** Available data follows **

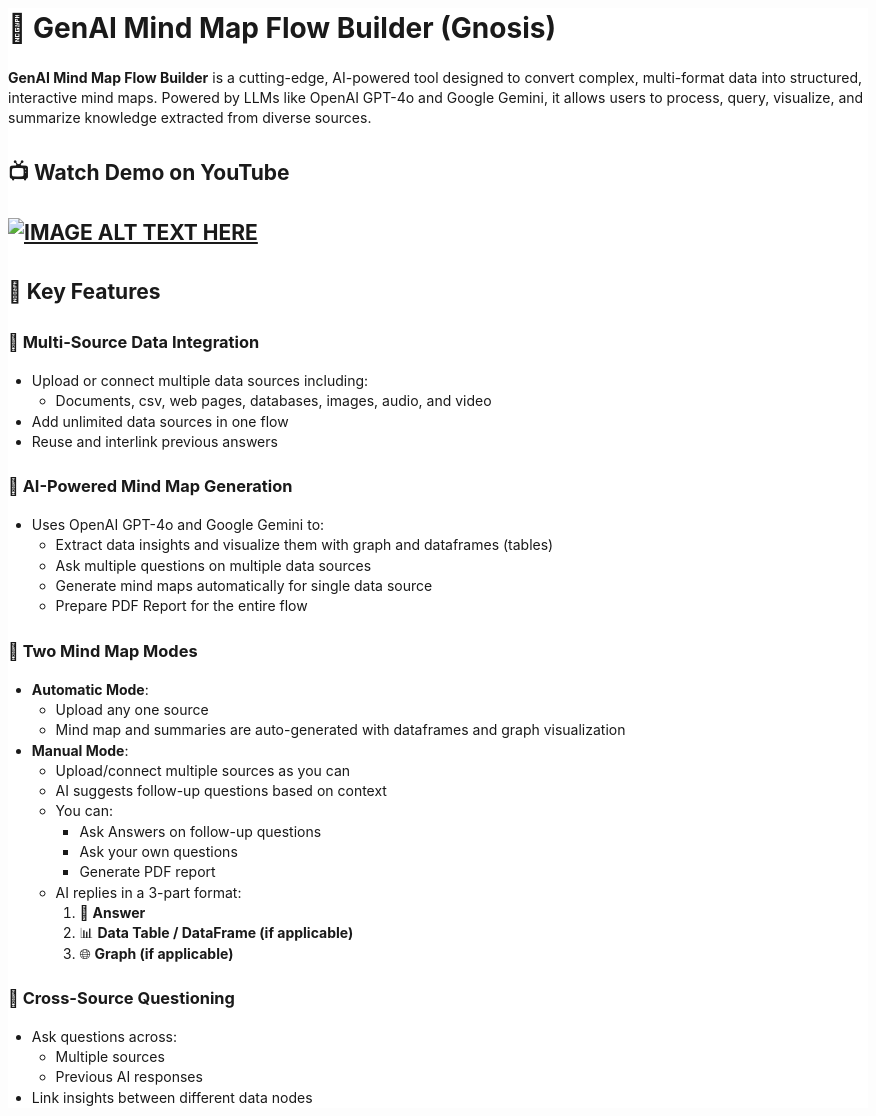 # 🧠 GenAI Mind Map Flow Builder (Gnosis)

**GenAI Mind Map Flow Builder** is a cutting-edge, AI-powered tool designed to convert complex, multi-format data into structured, interactive mind maps. Powered by LLMs like OpenAI GPT-4o and Google Gemini, it allows users to process, query, visualize, and summarize knowledge extracted from diverse sources.

## 📺 Watch Demo on YouTube
[![IMAGE ALT TEXT HERE](https://img.youtube.com/vi/sxvKbQI7Wl0/0.jpg)](https://youtu.be/sxvKbQI7Wl0)
---

## 🚀 Key Features

### 🔗 **Multi-Source Data Integration**
- Upload or connect multiple data sources including:
  - Documents, csv, web pages, databases, images, audio, and video
- Add unlimited data sources in one flow
- Reuse and interlink previous answers

### 🧠 **AI-Powered Mind Map Generation**
- Uses OpenAI GPT-4o and Google Gemini to:
  - Extract data insights and visualize them with graph and dataframes (tables)
  - Ask multiple questions on multiple data sources
  - Generate mind maps automatically for single data source
  - Prepare PDF Report for the entire flow

### 🧭 **Two Mind Map Modes**
- **Automatic Mode**:
  - Upload any one source
  - Mind map and summaries are auto-generated with dataframes and graph visualization
- **Manual Mode**:
  - Upload/connect multiple sources as you can
  - AI suggests follow-up questions based on context
  - You can:
    - Ask Answers on follow-up questions
    - Ask your own questions
    - Generate PDF report
  - AI replies in a 3-part format:
    1. 🧾 **Answer**
    2. 📊 **Data Table / DataFrame (if applicable)**
    3. 🌐 **Graph (if applicable)**

### 🔁 **Cross-Source Questioning**
- Ask questions across:
  - Multiple sources
  - Previous AI responses
- Link insights between different data nodes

** End of Available data **

• [To do]:
Please restate the lines above exactly, starting at the first line of the data and stopping at the line containing "- Extract data", which is included. Omit pictures.

• [Response area]:
 # 🧠 GenAI Mind Map Flow Builder (Gnosis)

**GenAI Mind Map Flow Builder** is a cutting-edge, AI-powered tool designed to convert complex, multi-format data into structured, interactive mind maps. Powered by LLMs like OpenAI GPT-4o and Google Gemini, it allows users to process, query, visualize, and summarize knowledge extracted from diverse sources.

## 📺 Watch Demo on YouTube
[![IMAGE ALT TEXT HERE](https://img.youtube.com/vi/sxvKbQI7Wl0/0.jpg)](https://youtu.be/sxvKbQI7Wl0)
---

## 🚀 Key Features

### 🔗 **Multi-Source Data Integration**
- Upload or connect multiple data sources including:
  - Documents, csv, web pages, databases, images, audio, and video
- Add unlimited data sources in one flow
- Reuse and interlink previous answers

### 🧠 **AI-Powered Mind Map Generation**
- Uses OpenAI GPT-4o and Google Gemini to:
  - Extract data insights and visualize them with graph and dataframes (tables)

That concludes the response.